Ma dove nasce per primo il virus, chi è l’ospite serbatoio, come si chiama l’animale che per primo lo diffonde? Non sempre si riesce a fare studi che possano accertarlo. Per esempio di Ebola si sa che scomparvero dalle foreste africane decine e decine di gorilla, ma dove finirono non è dato saperlo. Non è un caso però che tanto per la Sars dei primi anni del Duemila quanto ora per Covid19 un dito accusatore è stato puntato contro i mercati cinesi (soprattutto della Cina meridionale) cosiddetti “umidi”. In questi mercati dove si macella in luoghi chiusi ma sostanzialmente con igiene pari a zero e si vende cotto e mangiato, in quegli anni si vendevano molte più specie di animali, e tra queste le civette e gli zibetti, che ora sono vietati. Le specie vietate vengono poi vendute clandestinamente da furgoni che appaiono all’imbrunire e vendono la merce a caro prezzo, compresi animali a rischio di estinzione. In questi mercati, che fondano la loro esistenza sulla superstizione (per esempio vengono venduti a un costo proibitivo organi come il pene di tigre, che consentirebbe secondo queste credenze assurde di diventare più virili) gli animali, anche provenienti da allevamenti, vengono tenuti in condizioni di igiene inesistente, in gabbie una sull’altra urinando e defecando quindi attraverso le sbarre gli uni sugli altri, se si infliggono ferite non vengono mai curati e le infezioni, gli insetti, i parassiti sono all’ordine del giorno. Tra questi animali come si sa ci sono anche cani e gatti, serpenti, procioni, pangolini, pipistrelli volpe che sono quelli giganti, e come spiega Quammen in diverse occasioni sono stati trovati coronavirus in questi animali, quando i ricercatori hanno effettuato prelievi in questi mercati.

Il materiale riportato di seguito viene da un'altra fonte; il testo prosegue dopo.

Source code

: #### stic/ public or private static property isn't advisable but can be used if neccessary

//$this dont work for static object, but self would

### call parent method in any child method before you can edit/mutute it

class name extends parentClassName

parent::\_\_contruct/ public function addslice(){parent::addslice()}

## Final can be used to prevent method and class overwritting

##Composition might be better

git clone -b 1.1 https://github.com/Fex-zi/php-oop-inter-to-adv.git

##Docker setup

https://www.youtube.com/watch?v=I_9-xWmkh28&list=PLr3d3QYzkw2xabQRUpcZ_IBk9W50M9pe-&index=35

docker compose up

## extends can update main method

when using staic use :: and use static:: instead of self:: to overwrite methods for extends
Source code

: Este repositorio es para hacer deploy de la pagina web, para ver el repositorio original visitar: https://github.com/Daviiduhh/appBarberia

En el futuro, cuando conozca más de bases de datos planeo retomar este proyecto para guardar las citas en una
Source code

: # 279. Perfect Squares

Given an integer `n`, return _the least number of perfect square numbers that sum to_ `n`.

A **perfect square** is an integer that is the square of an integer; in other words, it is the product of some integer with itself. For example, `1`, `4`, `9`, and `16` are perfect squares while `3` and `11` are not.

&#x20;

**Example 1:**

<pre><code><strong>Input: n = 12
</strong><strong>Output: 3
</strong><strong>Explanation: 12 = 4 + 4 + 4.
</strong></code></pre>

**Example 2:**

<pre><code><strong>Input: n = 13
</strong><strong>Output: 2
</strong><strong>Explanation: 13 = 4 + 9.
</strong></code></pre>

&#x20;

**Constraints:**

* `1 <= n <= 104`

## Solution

La selvaticità, la lontananza dall’uomo come consuetudine, le pessime condizioni di igiene, quindi, rendono questo cibo un alimento pericoloso. Ma ai cinesi importa poco, se continuano, pur con le restrizioni degli scorsi anni, a mangiarlo. Due articoli, a nostro avviso, usciti in questi giorni sul web non hanno dato molto nell’occhio se non agli animalisti, ma invece dovrebbero far riflettere. Sono uno sul consumo della carne di zebra, cammello e canguro a Milano e uno sui nigeriani che vendono nutrie arrosto a Torino: avviene in un ristorante con tutte le autorizzazioni a posto e invece in un mercato che è poi stato sequestrato dai vigili urbani. Carne di selvatici. Ricordiamo quello che Quammen ci fa sapere: la mancata familiarità con l’uomo e un controllo nelle fasi intermedie che non è detto ci rassicuri al cento per cento potrebbe comportare rischio nel consumo di queste carni, anche se la nuova categoria che le maneggia ci dirà ovviamente il contrario.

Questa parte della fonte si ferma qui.